1906–1925: childhood and studies

Memorial plaque on Shostakovich's birth house, 2 Podolskaya Street, Saint Petersburg

Shostakovich's immediate ancestors came from Siberia , his paternal grandfather (originally Szostakowicz) was of Polish origin and came from a Roman Catholic family. This grandfather was a Polish revolutionary who was involved in the January uprising of 1863/64. He was exiled to Narym near Tomsk in 1866 . When the time of his exile was over, Bolesław Szostakowicz decided to stay in Siberia. He eventually became a successful banker in Irkutsk and lived there with his large family. His son, Dmitri Boleslavowitsch Shostakowitsch, the composer's father, was born in exile in Narym in 1875, later attended the university in Saint Petersburg , from which he graduated in 1899 at the Faculty of Physics and Mathematics. He later worked as an engineer in Saint Petersburg. In 1903 he married the young Russian pianist Sofia Kokulina . The couple had a total of three children, Dmitri was the second. Despite the musical tradition in the family, the son was initially hardly interested in music; The mother was soon able to direct the interests of Dmitri, called "Mitja", and his older sister Maria to the piano .

The boy's musical talent developed through piano lessons, and Dmitri soon made his first attempts at composing. In 1917, the eleven-year-old witnessed a worker being shot dead by police officers during a demonstration. Mitja then composed a hymn to freedom and a funeral march for the victims of the revolution .

Because his piano teacher could no longer teach him anything, Shostakovich began in 1919 to study piano with Leonid Nikolayev and composition with Maximilian Steinberg at the Conservatory in Petrograd (Saint Petersburg's name from 1914 to 1924) . The director of the Conservatory, Alexander Glasunow, followed the development of this boy with perfect pitch with attention, but also skepticism, and occasionally also supported him financially. When Glazunov gave his student a much-needed scholarship, he confessed:

“I think his music is terrible. It's the first time I don't hear the music when I read the score. But that is not important. The future does not belong to me, but to this boy. "

In early 1923, a year after his father's death, the family was almost ruined due to the economic and political uncertainty of the post-revolutionary period. In addition, Shostakovich, who has always had poor health, was diagnosed with pulmonary and lymphatic tuberculosis . This suffering accompanied and shaped him all his life.

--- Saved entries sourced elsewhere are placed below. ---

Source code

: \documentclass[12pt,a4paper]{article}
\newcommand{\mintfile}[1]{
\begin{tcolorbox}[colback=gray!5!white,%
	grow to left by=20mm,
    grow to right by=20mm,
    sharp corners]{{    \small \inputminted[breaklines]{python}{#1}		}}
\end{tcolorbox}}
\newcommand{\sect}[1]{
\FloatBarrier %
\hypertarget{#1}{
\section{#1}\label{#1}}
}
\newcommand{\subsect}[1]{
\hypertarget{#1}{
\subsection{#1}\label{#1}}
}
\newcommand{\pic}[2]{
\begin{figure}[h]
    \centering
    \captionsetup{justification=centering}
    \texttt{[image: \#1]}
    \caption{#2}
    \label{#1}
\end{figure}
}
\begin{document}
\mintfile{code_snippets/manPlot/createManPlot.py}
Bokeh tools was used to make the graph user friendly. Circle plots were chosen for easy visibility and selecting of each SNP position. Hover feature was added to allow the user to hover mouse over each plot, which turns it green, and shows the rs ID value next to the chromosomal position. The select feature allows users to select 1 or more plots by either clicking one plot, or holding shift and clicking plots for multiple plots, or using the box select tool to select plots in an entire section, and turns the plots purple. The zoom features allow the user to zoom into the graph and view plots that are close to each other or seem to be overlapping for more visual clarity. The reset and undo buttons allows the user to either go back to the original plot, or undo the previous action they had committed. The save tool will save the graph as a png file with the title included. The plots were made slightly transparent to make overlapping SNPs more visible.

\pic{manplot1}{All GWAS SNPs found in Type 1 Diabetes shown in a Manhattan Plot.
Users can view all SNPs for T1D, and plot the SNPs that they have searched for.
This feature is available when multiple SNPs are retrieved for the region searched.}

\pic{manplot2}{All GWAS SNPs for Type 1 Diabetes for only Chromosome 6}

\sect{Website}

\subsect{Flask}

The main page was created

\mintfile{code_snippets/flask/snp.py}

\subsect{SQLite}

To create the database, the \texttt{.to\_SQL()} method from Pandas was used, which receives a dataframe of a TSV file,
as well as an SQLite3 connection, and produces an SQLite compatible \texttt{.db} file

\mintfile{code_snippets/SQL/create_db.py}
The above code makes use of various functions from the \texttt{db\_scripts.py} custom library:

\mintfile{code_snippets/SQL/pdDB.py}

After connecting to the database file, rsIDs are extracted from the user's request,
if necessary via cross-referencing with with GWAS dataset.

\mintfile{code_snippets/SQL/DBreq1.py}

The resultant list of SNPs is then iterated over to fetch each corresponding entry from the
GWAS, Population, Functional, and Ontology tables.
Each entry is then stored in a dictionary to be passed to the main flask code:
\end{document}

1926–1933: worldwide success

The sensational success of his Symphony No. 1 in F minor in 1925 brought Shostakovich, at the age of only nineteen, a degree from the Conservatory and worldwide recognition. The symphony was premiered on May 12, 1926 by the Leningrad Philharmonic under the direction of Nikolai Malko . At the first performance of this symphony, written as a thesis, the second movement was played again as an encore after an overwhelming applause. A year later, Bruno Walter conducted the symphony in Berlin, followed by performances in America under Leopold Stokowski and Arturo Toscanini . The composer Alban Berg wrote Shostakovich a letter of congratulation.

In the period that followed, Dmitri Shostakovich dealt with various contemporary styles of music such as futurism , atonality and symbolism , but went his own way. His music is a mixture of convention and revolution, which is based on a well-founded compositional craft and impresses with imaginative instrumentation and modern melodies and harmonies . He was inspired by the works of contemporary composers such as Igor Stravinsky and Sergei Prokofiev , and from 1930 increasingly by the works of Gustav Mahler .

In March 1927 Shostakovich was commissioned to write a kind of hymn for the celebrations of the 10th anniversary of the October Revolution . Thereupon he composed the 2nd symphony “An den Oktober” in B major in the summer , one of his most avant-garde compositions of the time. With this symphony, however, Shostakovich struck the only possible musical path of a propagandistic commissioned composer for the Soviet government, which was misunderstood by Western music critics for a long time. But behind the apparent concessions to the Stalinist regime , Shostakovich hid a mixture of ridicule , sarcasm and criticism of the political and social conditions in many places .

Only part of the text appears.